On the way I stopped every few feet to photograph the colorful, happy people at the markets that had sprung up on the streets surrounding the station. They were selling everything: from watermelon with slices of fresh pineapple chilled with melting blocks of ice, to scraps of material, to cheap padlocks. Because my camera was new I was concentrating on the viewfinder, focused solely on my photography. I wandered freely throughout the crowded market and, even though I was by myself, I felt very safe. I’ve enjoyed many wonderful visits to this exotic and exciting country without any incidents and had no reason to believe today would be any different.
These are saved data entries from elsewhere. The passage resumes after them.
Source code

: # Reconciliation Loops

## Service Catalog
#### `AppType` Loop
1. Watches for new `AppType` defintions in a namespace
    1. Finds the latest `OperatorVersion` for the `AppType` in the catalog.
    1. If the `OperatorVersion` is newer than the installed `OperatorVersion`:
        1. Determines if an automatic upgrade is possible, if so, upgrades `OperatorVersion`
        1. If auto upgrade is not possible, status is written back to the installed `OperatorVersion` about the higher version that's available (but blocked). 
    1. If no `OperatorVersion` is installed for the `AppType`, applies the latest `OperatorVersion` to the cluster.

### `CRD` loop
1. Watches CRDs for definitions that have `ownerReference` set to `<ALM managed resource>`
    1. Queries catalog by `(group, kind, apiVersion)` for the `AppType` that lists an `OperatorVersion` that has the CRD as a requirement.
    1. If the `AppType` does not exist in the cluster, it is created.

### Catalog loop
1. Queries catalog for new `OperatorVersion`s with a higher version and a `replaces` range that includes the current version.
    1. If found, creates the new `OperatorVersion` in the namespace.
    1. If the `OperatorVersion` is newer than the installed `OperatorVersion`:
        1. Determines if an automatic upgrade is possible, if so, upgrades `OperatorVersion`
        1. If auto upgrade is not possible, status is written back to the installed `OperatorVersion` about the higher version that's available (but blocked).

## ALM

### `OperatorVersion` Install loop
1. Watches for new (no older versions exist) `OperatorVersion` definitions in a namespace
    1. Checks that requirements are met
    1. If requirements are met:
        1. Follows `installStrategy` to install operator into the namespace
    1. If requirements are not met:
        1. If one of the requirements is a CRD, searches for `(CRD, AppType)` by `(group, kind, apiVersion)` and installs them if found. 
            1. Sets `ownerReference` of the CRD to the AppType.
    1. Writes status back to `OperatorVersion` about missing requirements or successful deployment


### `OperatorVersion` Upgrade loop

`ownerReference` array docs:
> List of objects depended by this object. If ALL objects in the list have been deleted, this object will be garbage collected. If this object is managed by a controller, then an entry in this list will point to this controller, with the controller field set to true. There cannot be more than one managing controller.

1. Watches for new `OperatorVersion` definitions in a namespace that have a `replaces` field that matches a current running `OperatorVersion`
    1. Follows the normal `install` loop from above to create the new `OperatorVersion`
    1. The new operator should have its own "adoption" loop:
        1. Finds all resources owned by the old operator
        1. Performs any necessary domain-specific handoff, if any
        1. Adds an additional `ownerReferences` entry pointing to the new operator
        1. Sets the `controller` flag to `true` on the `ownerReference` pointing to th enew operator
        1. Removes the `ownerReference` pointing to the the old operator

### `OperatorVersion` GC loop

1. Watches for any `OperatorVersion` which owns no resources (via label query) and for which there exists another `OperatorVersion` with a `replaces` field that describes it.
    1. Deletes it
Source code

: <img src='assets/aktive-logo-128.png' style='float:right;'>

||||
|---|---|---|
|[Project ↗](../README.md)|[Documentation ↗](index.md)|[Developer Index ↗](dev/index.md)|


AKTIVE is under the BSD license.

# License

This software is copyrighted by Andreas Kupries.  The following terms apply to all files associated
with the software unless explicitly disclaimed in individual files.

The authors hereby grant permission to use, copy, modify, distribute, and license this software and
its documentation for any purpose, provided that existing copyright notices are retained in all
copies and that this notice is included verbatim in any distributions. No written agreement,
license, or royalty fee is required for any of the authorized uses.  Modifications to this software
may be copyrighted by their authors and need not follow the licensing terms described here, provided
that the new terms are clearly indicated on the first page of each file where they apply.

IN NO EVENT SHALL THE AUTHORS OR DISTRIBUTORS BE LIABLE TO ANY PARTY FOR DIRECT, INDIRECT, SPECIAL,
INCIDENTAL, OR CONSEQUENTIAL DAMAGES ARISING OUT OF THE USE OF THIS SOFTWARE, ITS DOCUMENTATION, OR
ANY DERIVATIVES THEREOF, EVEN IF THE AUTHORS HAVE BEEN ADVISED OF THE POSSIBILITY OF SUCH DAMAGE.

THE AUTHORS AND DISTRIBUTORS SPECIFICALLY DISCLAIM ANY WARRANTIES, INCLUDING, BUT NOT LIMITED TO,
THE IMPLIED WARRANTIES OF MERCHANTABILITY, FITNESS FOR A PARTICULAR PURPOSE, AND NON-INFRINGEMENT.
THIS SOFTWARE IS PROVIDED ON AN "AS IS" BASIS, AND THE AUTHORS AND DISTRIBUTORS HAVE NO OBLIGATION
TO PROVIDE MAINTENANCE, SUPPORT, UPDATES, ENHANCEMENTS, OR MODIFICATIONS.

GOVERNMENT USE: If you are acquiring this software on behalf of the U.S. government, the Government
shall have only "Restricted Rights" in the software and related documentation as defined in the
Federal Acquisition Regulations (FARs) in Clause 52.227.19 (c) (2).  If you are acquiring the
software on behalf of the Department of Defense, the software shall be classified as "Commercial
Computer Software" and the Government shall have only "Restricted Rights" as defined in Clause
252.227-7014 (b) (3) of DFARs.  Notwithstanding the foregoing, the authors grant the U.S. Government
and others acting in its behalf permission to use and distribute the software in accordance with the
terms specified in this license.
Even though I didn’t buy anything, the street vendors seemed to enjoy having me look at their items. I think it added some credibility to their card-table stores. I weaved my way through the vendors and crossed the street to capture a good panoramic view of Victoria Station. As I walked along a roadside barrier, I kept my eye on the building.
Mugged in Mumbai
I didn’t notice a taxi approach me from the opposite direction. It pulled to a stop right next to me and two young men got out. At the same time someone tapped me on my shoulder. As I turned to see who it was, the two men from the taxi immediately dropped down in front of me, grabbing and wrapping themselves around each leg.
My first thought was, my God these beggars are a lot more aggressive than they used to be; but at the same time two men jumped on my back, one holding onto my left arm and the other one going for my backpack which contained more camera equipment. Another one wrapped his arms around my waist. I must be watching too much of the Discovery Channel because I remember thinking: I’m like a wildebeest on the Serengeti being pulled down by a pack of jackals. Even though the wildebeest is much stronger, the jackals can bring him down through perseverance.
I staggered forward wearing five young men. Then it occurred to me that they weren’t trying to hurt me, they were just trying to detain me long enough to pick my pockets. Within seconds I reached for my wallet but it was it was already gone. This enraged me and I tossed two of the young men to the ground. But I noticed at the same time that one of the boys was running from the scene dodging traffic as quickly as his flip-flops would allow. His hasty departure told me he was the one with my wallet.
I tried to pursue him, but there were still three thugs hanging onto my legs and waist. I was able to quickly rid myself of the young man around my waist but I had to use my camera as a hammer to get rid of the human leg irons. They were no match for the Nikon D300 and dropped off. Then I was free to pursue the thief with my wallet.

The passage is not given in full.